The climate of social anger in which France has been plunged for days spread this Saturday to rural areas. In the Deux Sèvres department, in the center-west of the country, near Poitiers, very violent clashes broke out between law enforcement and radical environmentalists and far-left anti-establishment militants (black blocs), resulting in at least 24 police officers and 7 demonstrators injured, including two very seriously.

The prefecture had banned the protest against a controversial plan to build 16 large water storage ponds for agricultural use. There were precedents for pitched battles there in years past. Despite this, thousands of environmentalists and black blocs showed up in the town of Sainte Soline ready to challenge the 3,200 mobilized police officers.

From the urban guerrilla scenes that many French cities have experienced in recent weeks, in the framework of the protest against the pension reform, they went on to a deployment and maneuvers typical of a military duel. The most extreme protesters carried homemade weapons such as Molotov cocktails, iron balls and high-powered pyrotechnics. Three police vans were completely burned.

The water war in Deux Sèvres has been going on for a few years and is one of the expressions of the tension that exists over the use of a scarce resource in a context of climate emergency and increasingly prolonged periods of drought. In this case, the conflict opposes a sector of farmers and inflexible environmentalists.

The large ponds, with a total capacity of 6 million cubic metres, must be fed with water from the superficial groundwater tables during the winter so that they can then be used to irrigate farms during the summer months when the liquid element is scarce. Opponents claim that this solution will be harmful in the long term and that it means giving in to the interests of intensive and polluting industrial agriculture. Those who defend the rafts, including the Government, maintain that it is a good solution for the survival of the farmers and to ensure the supply with local and not imported products. They have promised to reduce the use of chemical fertilizers to placate environmentalists.

Interior Minister Gérald Darmanin described the level of violence suffered by police officers and gendarmes as “unspeakable” and “unbearable”. Darmanin emphasized the responsibility of ultra-left militants.

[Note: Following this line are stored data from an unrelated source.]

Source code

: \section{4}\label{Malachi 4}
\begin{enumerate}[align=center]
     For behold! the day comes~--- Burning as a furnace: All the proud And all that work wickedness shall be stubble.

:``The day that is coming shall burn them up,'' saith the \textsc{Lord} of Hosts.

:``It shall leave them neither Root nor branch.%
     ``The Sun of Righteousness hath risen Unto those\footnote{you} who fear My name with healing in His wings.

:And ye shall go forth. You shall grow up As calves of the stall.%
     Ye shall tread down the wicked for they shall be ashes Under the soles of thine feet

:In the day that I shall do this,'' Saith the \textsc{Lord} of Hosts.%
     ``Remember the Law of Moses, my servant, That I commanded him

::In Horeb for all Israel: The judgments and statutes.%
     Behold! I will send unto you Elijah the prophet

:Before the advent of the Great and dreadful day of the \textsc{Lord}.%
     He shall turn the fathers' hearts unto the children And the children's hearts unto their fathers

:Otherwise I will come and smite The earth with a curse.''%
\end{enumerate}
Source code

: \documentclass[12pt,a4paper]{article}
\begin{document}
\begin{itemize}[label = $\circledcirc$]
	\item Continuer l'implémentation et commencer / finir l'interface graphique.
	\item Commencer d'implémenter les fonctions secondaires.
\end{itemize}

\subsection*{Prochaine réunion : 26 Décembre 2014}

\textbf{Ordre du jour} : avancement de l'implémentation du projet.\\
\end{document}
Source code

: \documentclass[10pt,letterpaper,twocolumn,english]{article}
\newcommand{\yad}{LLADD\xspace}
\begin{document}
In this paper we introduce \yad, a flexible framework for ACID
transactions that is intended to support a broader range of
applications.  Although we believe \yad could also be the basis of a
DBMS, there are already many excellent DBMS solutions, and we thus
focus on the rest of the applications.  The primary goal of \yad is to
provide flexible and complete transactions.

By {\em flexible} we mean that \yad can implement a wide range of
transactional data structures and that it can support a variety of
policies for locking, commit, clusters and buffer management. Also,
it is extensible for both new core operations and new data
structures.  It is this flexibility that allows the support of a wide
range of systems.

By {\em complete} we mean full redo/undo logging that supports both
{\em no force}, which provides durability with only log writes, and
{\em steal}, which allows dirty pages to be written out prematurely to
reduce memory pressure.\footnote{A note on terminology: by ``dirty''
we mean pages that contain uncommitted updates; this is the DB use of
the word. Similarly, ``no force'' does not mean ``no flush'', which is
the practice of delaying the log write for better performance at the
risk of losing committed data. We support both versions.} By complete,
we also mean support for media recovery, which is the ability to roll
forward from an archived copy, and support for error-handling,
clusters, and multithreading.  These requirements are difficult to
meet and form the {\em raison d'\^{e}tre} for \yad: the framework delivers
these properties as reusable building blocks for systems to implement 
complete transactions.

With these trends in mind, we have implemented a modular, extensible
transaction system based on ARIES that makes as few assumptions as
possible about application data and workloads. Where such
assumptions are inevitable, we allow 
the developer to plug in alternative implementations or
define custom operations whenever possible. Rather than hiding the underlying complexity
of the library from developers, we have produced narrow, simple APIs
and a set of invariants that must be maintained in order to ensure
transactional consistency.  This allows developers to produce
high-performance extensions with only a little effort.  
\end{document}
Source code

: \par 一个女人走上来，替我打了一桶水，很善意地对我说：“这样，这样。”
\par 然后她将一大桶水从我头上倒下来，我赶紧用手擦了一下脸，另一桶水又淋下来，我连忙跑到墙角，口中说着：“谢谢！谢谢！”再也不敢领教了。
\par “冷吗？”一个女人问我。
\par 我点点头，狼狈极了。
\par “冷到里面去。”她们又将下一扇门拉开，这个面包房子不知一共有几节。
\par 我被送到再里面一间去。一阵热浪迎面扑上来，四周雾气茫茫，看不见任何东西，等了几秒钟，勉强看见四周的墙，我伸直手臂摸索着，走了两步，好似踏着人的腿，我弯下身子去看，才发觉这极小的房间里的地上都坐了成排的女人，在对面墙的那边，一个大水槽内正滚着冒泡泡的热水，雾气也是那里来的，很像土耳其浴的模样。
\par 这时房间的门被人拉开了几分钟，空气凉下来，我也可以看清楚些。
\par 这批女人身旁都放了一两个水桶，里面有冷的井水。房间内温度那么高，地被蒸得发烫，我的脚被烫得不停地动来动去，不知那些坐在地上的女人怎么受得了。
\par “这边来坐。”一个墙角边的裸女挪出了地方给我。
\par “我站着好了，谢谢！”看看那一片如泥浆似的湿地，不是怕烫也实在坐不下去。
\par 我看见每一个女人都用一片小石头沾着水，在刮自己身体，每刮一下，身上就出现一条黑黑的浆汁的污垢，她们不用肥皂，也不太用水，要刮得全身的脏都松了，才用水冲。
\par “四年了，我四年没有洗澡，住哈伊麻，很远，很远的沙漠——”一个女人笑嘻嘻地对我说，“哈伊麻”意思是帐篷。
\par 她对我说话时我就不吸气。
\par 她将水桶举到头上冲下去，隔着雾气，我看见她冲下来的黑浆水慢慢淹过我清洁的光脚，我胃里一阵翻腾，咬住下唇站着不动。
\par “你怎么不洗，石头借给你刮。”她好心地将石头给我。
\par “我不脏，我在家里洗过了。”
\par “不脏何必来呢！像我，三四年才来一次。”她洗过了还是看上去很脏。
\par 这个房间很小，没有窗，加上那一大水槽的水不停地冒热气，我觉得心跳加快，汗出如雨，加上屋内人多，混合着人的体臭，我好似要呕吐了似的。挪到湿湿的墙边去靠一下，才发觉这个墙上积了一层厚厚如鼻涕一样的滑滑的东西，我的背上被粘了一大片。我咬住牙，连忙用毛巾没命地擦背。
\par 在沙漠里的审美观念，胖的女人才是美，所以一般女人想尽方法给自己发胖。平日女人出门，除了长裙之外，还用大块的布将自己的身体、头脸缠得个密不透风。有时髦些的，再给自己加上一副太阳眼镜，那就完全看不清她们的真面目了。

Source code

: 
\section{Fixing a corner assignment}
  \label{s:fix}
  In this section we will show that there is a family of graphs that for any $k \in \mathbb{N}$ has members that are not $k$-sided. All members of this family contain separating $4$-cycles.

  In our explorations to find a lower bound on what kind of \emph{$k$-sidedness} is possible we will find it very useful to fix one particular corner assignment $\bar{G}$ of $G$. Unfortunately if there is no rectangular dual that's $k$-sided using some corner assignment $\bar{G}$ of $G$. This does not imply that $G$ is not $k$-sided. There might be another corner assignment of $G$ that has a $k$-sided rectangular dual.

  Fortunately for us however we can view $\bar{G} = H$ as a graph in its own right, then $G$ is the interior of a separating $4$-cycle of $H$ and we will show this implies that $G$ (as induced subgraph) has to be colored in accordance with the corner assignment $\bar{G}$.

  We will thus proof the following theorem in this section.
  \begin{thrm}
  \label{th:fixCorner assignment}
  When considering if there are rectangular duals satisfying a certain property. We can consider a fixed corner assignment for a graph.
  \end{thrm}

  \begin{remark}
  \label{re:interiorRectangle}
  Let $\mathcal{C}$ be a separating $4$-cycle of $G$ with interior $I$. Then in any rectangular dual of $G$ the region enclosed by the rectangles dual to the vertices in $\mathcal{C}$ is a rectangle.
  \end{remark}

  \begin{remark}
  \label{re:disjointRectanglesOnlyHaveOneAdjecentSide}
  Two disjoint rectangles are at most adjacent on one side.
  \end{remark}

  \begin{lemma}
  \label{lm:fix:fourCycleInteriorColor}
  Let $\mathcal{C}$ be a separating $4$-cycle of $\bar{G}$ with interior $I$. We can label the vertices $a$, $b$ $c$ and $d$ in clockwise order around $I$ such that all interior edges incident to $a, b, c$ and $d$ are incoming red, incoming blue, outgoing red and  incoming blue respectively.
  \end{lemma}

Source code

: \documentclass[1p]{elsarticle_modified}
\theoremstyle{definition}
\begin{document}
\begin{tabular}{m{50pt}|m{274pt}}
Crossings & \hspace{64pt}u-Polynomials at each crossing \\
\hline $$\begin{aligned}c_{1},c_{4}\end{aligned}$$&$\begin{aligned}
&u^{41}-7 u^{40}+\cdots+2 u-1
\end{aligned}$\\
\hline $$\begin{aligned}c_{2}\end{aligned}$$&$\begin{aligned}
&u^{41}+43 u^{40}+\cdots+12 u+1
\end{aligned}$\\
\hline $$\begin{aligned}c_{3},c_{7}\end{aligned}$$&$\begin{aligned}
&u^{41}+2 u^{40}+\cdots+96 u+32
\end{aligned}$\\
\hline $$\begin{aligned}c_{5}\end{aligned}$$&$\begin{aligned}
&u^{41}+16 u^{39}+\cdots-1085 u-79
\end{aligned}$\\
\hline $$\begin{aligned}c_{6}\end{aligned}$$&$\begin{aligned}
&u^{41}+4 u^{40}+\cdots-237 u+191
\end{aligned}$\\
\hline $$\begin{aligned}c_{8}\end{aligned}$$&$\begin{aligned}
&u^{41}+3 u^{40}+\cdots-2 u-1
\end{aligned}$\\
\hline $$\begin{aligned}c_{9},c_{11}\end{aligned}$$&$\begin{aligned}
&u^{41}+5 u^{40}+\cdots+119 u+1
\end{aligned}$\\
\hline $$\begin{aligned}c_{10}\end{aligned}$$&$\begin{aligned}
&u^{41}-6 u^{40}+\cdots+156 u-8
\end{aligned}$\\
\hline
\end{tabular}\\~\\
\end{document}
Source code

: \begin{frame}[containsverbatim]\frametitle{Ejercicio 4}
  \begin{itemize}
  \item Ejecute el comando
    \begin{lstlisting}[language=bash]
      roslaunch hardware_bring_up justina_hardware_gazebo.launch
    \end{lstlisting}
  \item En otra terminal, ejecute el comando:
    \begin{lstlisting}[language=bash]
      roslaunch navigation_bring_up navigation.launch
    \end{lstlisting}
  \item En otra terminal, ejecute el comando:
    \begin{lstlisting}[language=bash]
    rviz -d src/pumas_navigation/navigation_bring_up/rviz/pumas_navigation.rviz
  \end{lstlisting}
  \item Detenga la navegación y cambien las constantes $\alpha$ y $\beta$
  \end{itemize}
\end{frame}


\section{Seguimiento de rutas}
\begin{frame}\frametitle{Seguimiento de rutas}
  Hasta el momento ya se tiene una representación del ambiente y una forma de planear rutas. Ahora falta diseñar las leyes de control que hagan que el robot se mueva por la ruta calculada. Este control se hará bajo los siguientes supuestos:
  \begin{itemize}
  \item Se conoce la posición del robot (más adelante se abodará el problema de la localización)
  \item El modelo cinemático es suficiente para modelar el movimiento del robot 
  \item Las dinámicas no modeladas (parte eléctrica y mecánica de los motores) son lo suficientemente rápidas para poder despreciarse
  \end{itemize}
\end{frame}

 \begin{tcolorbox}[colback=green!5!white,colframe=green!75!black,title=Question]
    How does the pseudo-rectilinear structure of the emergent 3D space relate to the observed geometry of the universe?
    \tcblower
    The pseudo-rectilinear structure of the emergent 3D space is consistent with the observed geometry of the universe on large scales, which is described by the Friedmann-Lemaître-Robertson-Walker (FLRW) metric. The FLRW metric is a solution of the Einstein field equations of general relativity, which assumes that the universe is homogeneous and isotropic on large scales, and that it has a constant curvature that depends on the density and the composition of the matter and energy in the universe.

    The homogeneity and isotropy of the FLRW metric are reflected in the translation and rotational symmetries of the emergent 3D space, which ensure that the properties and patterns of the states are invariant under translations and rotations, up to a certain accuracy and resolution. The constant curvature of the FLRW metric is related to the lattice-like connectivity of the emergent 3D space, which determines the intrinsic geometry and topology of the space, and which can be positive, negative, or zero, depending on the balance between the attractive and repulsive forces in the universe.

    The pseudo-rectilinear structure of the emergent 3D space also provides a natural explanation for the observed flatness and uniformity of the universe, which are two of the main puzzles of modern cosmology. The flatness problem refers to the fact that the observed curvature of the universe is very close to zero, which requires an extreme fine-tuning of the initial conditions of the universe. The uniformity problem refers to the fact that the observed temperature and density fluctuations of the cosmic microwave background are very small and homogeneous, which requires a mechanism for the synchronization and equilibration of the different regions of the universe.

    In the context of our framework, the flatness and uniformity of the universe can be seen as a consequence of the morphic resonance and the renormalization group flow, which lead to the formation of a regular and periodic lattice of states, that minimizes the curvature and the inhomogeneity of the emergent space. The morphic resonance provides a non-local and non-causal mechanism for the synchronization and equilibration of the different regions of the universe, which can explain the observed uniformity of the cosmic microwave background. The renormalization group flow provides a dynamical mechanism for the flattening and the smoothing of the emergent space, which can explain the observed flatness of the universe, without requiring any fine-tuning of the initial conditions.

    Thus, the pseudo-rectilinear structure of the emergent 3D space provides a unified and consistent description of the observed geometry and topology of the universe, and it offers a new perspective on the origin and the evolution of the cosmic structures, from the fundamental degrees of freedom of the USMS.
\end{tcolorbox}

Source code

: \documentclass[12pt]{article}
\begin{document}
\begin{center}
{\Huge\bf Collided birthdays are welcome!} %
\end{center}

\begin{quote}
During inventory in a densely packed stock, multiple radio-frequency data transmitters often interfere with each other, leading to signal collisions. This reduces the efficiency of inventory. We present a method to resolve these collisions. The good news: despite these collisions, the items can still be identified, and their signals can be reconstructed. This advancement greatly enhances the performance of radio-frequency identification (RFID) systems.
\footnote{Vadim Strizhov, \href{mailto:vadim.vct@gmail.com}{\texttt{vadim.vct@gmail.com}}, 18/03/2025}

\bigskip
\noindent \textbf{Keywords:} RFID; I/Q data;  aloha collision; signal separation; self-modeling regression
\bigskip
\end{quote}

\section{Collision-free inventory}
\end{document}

What happened in Deux Sèvres shows that the discontent in France has multiple causes, due to various feelings of grievance, that it is widespread throughout the territory and it will be difficult for the government to calm things down. This insurrectional atmosphere threatens to overwhelm the police. There are not enough riot forces to cover all the sources of violent and continuous protest.

Several media outlets, including the newspaper Le Monde, published this Saturday some audio recordings made incognito, on March 20, during a demonstration in Paris, in which members of the controversial motorized riot control brigades (BRAV- M) insulting, harassing and making racist and sexist comments at young people held on the street, who were in some cases slapped. This leak erodes the image of the police, already warned, even by the Council of Europe, for the excesses in their repression of protesters.